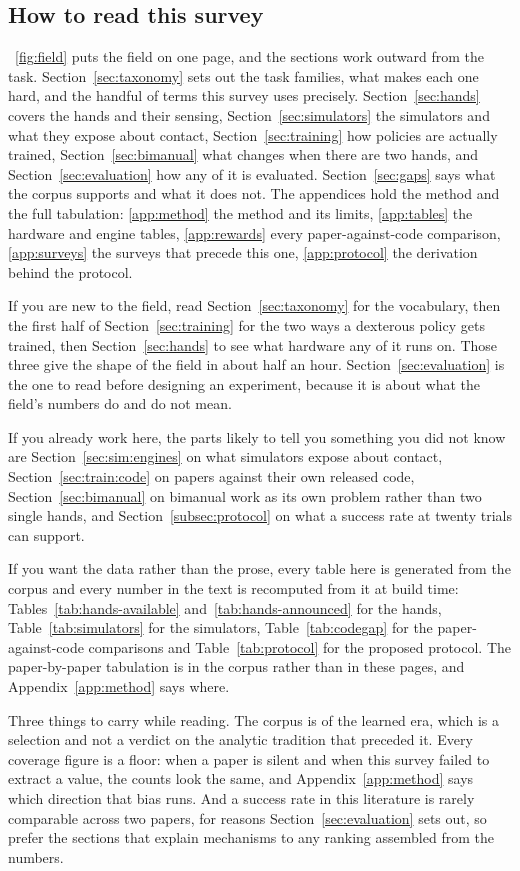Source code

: \subsection{How to read this survey}
\label{subsec:howtoread}

\figurename~\ref{fig:field} puts the field on one page, and the sections work outward from the
task. Section~\ref{sec:taxonomy} sets out the task families, what makes each one hard, and the
handful of terms this survey uses precisely. Section~\ref{sec:hands} covers the hands and their
sensing, Section~\ref{sec:simulators} the simulators and what they expose about contact,
Section~\ref{sec:training} how policies are actually trained, Section~\ref{sec:bimanual} what
changes when there are two hands, and Section~\ref{sec:evaluation} how any of it is evaluated.
Section~\ref{sec:gaps} says what the corpus supports and what it does not. The appendices hold
the method and the full tabulation: \ref{app:method} the method and its limits,
\ref{app:tables} the hardware and engine tables, \ref{app:rewards} every paper-against-code
comparison, \ref{app:surveys} the surveys that precede this one, \ref{app:protocol} the
derivation behind the protocol.

If you are new to the field, read Section~\ref{sec:taxonomy} for the vocabulary, then the first
half of Section~\ref{sec:training} for the two ways a dexterous policy gets trained, then
Section~\ref{sec:hands} to see what hardware any of it runs on. Those three give the shape of the
field in about half an hour. Section~\ref{sec:evaluation} is the one to read before designing an
experiment, because it is about what the field's numbers do and do not mean.

If you already work here, the parts likely to tell you something you did not know are
Section~\ref{sec:sim:engines} on what simulators expose about contact,
Section~\ref{sec:train:code} on papers against their own released code,
Section~\ref{sec:bimanual} on bimanual work as its own problem rather than two single hands, and
Section~\ref{subsec:protocol} on what a success rate at twenty trials can support.

If you want the data rather than the prose, every table here is generated from the corpus and
every number in the text is recomputed from it at build time:
Tables~\ref{tab:hands-available} and~\ref{tab:hands-announced} for the hands,
Table~\ref{tab:simulators} for the simulators, Table~\ref{tab:codegap} for the
paper-against-code comparisons and Table~\ref{tab:protocol} for the proposed protocol. The
paper-by-paper tabulation is in the corpus rather than in these pages, and
Appendix~\ref{app:method} says where.

Three things to carry while reading. The corpus is of the learned era, which is a selection and
not a verdict on the analytic tradition that preceded it. Every coverage figure is a floor: when a
paper is silent and when this survey failed to extract a value, the counts look the same, and
Appendix~\ref{app:method} says which direction that bias runs. And a success rate in this
literature is rarely comparable across two papers, for reasons Section~\ref{sec:evaluation} sets
out, so prefer the sections that explain mechanisms to any ranking assembled from the numbers.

DIRECTIONS
Wherever the string "when" occurs in the data, copy the line that holds it.

TASK OUTPUT
changes when there are two hands, and Section~\ref{sec:evaluation} how any of it is evaluated.
not a verdict on the analytic tradition that preceded it. Every coverage figure is a floor: when a
paper is silent and when this survey failed to extract a value, the counts look the same, and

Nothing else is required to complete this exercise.